BIPA Dorong Upaya Internasionalisasi Sastra Indonesia
Kepala Badan Pengembangan dan Pembinaan Bahasa, Kementerian Pendidikan, Kebudayaan, Riset, dan Teknologi (Kemendikbudristek), E. Aminudin Aziz, mengatakan, pihaknya menjadikan program Bahasa Indonesia bagi Penutur Asing (BIPA) sebagai bagian dari upaya internasionalisasi sastra Indonesia. Hal tersebut mengingat sastra sebagai bagian integral dan utuh dari bahasa.
"Ketika bicara tentang BIPA itu artinya ketika kita membuanakan bahasa, menginternasionalisasi bahasa, sesungguhnya kita juga menginternasionalkan sastra," ujar Aminudin, dalam Seminar Antarbangsa Kesusastraan Asia Tenggara, di Jakarta, Rabu (20/9).
Dia mengatakan, pemerintah berkomitmen menginternasionalisasi penggunaan Bahasa Indonesia sesuai Undang-Undang nomor 24 tahun 2009 tentang Bendera, Bahasa, dan Lembaga Negara, serta Lagu Kebangsaan. Dalam BIPA, pihaknya mengembangkan bahan ajar sastra pada tingkat dasar dan tingkat terampil.
Dilansir dari laman Koran Jakarta, Aminudin menambahkan, dalam BIPA juga diajarkan praktik penulisan dan pembacaan karya sastra. Menurutnya, ada kebutuhan pembelajaran Bahasa Indonesia bukan untuk komunikasi sehari-hari, tapi juga untuk mempelajari sastra Indonesia secara lebih mendalam.
"Di Mesir, para pemelajar BIPA menuntut kami untuk menyediakan kelas lanjut untuk kajian-kajian sastra. Ini jadi tantangan tersendiri karena minat mempelajari sastra Indonesia ternyata begitu besar," katanya.
Dia memaparkan, saat ini program BIPA diselenggarakan di 52 negara dengan 185 lembaga penyelenggara. Ada 307 penugasan pengajar BIPA untuk mengajar sekitar 154.000 orang pemelajar. "Kami juga akan menyiapkan peta jalan internasionalisasi sastra Indonesia baik melalui program BIPA maupun non BIPA," ucapnya.

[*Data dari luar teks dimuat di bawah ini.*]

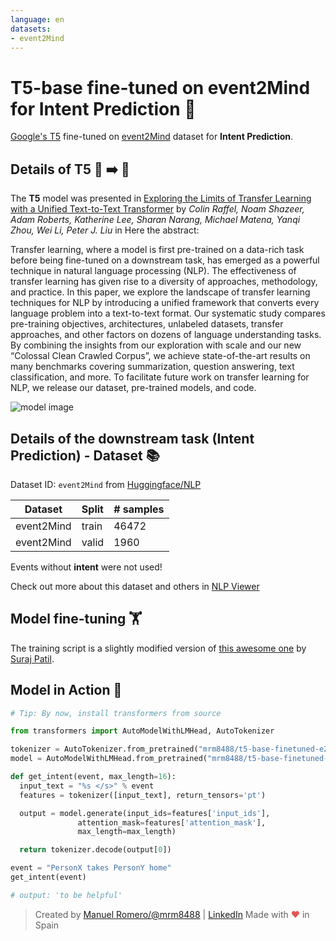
 ```yaml
---
language: en
datasets:
- event2Mind
---
```


# T5-base fine-tuned on event2Mind for **Intent Prediction** 🤔

[Google's T5](https://ai.googleblog.com/2020/02/exploring-transfer-learning-with-t5.html) fine-tuned on [event2Mind](https://huggingface.co/nlp/viewer/?dataset=event2Mind) dataset for **Intent Prediction**.

## Details of T5 📜 ➡️ 📜

The **T5** model was presented in [Exploring the Limits of Transfer Learning with a Unified Text-to-Text Transformer](https://arxiv.org/pdf/1910.10683.pdf) by *Colin Raffel, Noam Shazeer, Adam Roberts, Katherine Lee, Sharan Narang, Michael Matena, Yanqi Zhou, Wei Li, Peter J. Liu* in Here the abstract:

Transfer learning, where a model is first pre-trained on a data-rich task before being fine-tuned on a downstream task, has emerged as a powerful technique in natural language processing (NLP). The effectiveness of transfer learning has given rise to a diversity of approaches, methodology, and practice. In this paper, we explore the landscape of transfer learning techniques for NLP by introducing a unified framework that converts every language problem into a text-to-text format. Our systematic study compares pre-training objectives, architectures, unlabeled datasets, transfer approaches, and other factors on dozens of language understanding tasks. By combining the insights from our exploration with scale and our new “Colossal Clean Crawled Corpus”, we achieve state-of-the-art results on many benchmarks covering summarization, question answering, text classification, and more. To facilitate future work on transfer learning for NLP, we release our dataset, pre-trained models, and code.

![model image](https://i.imgur.com/jVFMMWR.png)


## Details of the downstream task (Intent Prediction) - Dataset 📚 

Dataset ID: ```event2Mind``` from  [Huggingface/NLP](https://github.com/huggingface/nlp)

| Dataset  | Split | # samples |
| -------- | ----- | --------- |
| event2Mind | train | 46472    |
| event2Mind | valid  | 1960    |

Events without **intent** were not used!

Check out more about this dataset and others in [NLP Viewer](https://huggingface.co/nlp/viewer/)


## Model fine-tuning 🏋️‍
The training script is a slightly modified version of [this  awesome one](https://colab.research.google.com/github/patil-suraj/exploring-T5/blob/master/T5_on_TPU.ipynb) by [Suraj Patil](https://twitter.com/psuraj28).


## Model in Action 🚀

```python
# Tip: By now, install transformers from source

from transformers import AutoModelWithLMHead, AutoTokenizer

tokenizer = AutoTokenizer.from_pretrained("mrm8488/t5-base-finetuned-e2m-intent")
model = AutoModelWithLMHead.from_pretrained("mrm8488/t5-base-finetuned-e2m-intent")

def get_intent(event, max_length=16):
  input_text = "%s </s>" % event
  features = tokenizer([input_text], return_tensors='pt')

  output = model.generate(input_ids=features['input_ids'], 
               attention_mask=features['attention_mask'],
               max_length=max_length)

  return tokenizer.decode(output[0])

event = "PersonX takes PersonY home"
get_intent(event)

# output: 'to be helpful'
```
> Created by [Manuel Romero/@mrm8488](https://twitter.com/mrm8488) | [LinkedIn](https://www.linkedin.com/in/manuel-romero-cs/)
> Made with <span style="color: #e25555;">&hearts;</span> in Spain
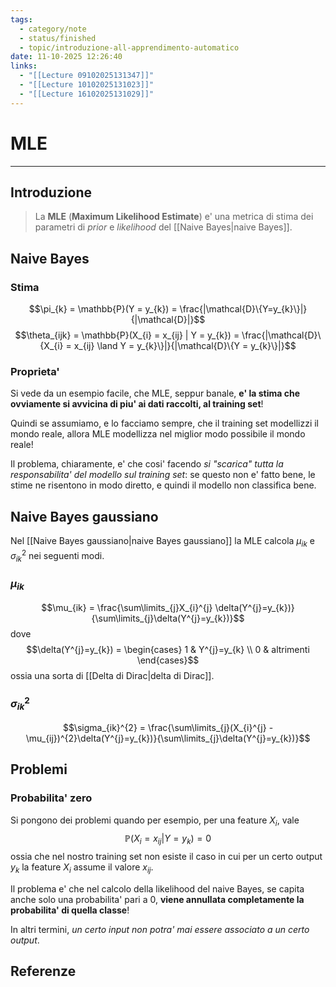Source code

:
 ```yaml
---
tags:
  - category/note
  - status/finished
  - topic/introduzione-all-apprendimento-automatico
date: 11-10-2025 12:26:40
links:
  - "[[Lecture 09102025131347]]"
  - "[[Lecture 10102025131023]]"
  - "[[Lecture 16102025131029]]"
---
```

# MLE
---
## Introduzione
> La **MLE** (**Maximum Likelihood Estimate**) e' una metrica di stima dei parametri di _prior_ e _likelihood_ del [[Naive Bayes|naive Bayes]].

## Naive Bayes
### Stima
$$\pi_{k} = \mathbb{P}(Y = y_{k}) = \frac{|\mathcal{D}\{Y=y_{k}\}|}{|\mathcal{D}|}$$
$$\theta_{ijk} = \mathbb{P}(X_{i} = x_{ij} | Y = y_{k}) = \frac{|\mathcal{D}\{X_{i} = x_{ij} \land Y = y_{k}\}|}{|\mathcal{D}\{Y = y_{k}\}|}$$

### Proprieta'
Si vede da un esempio facile, che MLE, seppur banale, **e' la stima che ovviamente si avvicina di piu' ai dati raccolti, al training set**!

Quindi se assumiamo, e lo facciamo sempre, che il training set modellizzi il mondo reale, allora MLE modellizza nel miglior modo possibile il mondo reale!

Il problema, chiaramente, e' che cosi' facendo _si "scarica" tutta la responsabilita' del modello sul training set_: se questo non e' fatto bene, le stime ne risentono in modo diretto, e quindi il modello non classifica bene.

## Naive Bayes gaussiano
Nel [[Naive Bayes gaussiano|naive Bayes gaussiano]] la MLE calcola $\mu_{ik}$ e $\sigma_{ik}^{2}$ nei seguenti modi.

### $\mu_{ik}$
$$\mu_{ik} = \frac{\sum\limits_{j}X_{i}^{j} \delta(Y^{j}=y_{k})}{\sum\limits_{j}\delta(Y^{j}=y_{k})}$$
dove
$$\delta(Y^{j}=y_{k}) = \begin{cases} 1 & Y^{j}=y_{k} \\ 0 & altrimenti \end{cases}$$
ossia una sorta di [[Delta di Dirac|delta di Dirac]].

### $\sigma_{ik}^{2}$
$$\sigma_{ik}^{2} = \frac{\sum\limits_{j}(X_{i}^{j} - \mu_{ij})^{2}\delta(Y^{j}=y_{k})}{\sum\limits_{j}\delta(Y^{j}=y_{k})}$$


## Problemi
### Probabilita' zero
Si pongono dei problemi quando per esempio, per una feature $X_{i}$, vale
$$\mathbb{P}(X_{i} = x_{ij} | Y = y_{k}) = 0$$
ossia che nel nostro training set non esiste il caso in cui per un certo output $y_{k}$ la feature $X_{i}$ assume il valore $x_{ij}$.

Il problema e' che nel calcolo della likelihood del naive Bayes, se capita anche solo una probabilita' pari a 0, **viene annullata completamente la probabilita' di quella classe**!

In altri termini, _un certo input non potra' mai essere associato a un certo output_.

## Referenze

Aminudin mengungkapkan, pihaknya akan membentuk tim kurator untuk mengkurasi dan menentukan karya sastra sesuai kriteria dan standar sastra dunia. Untuk kriteria, pihaknya menggunakan 7 standar berdasarkan buku English Literature karya William J. Long yaitu Universalitas, artistik, nilai intelektual, sugestif, nilai spiritual, keabadian, gaya.
"Yang menjadi persoalan mendefinisikan hakikat sastra Indonesia terkait substansi, gaya, latar, estetika. Ini yang akan menentukan entitas atau ciri khas dari sastra Indonesia itu apa. Keindonesiaan kita dibangun dari berbagai macam kemajemukan, maka mendefinisikan sastra Indonesia harus mendefinisikan kemajemukan itu," tandasnya.
(Foto/Gambar: Kepala Badan Pengembangan dan Pembinaan Bahasa, Kementerian Pendidikan, Kebudayaan, Riset, dan Teknologi (Kemendikbudristek), E. Aminudin Aziz, dalam Seminar Antarbangsa Kesusastraan Asia Tenggara, di Jakarta, Rabu (20/9) - Koran Jakarta)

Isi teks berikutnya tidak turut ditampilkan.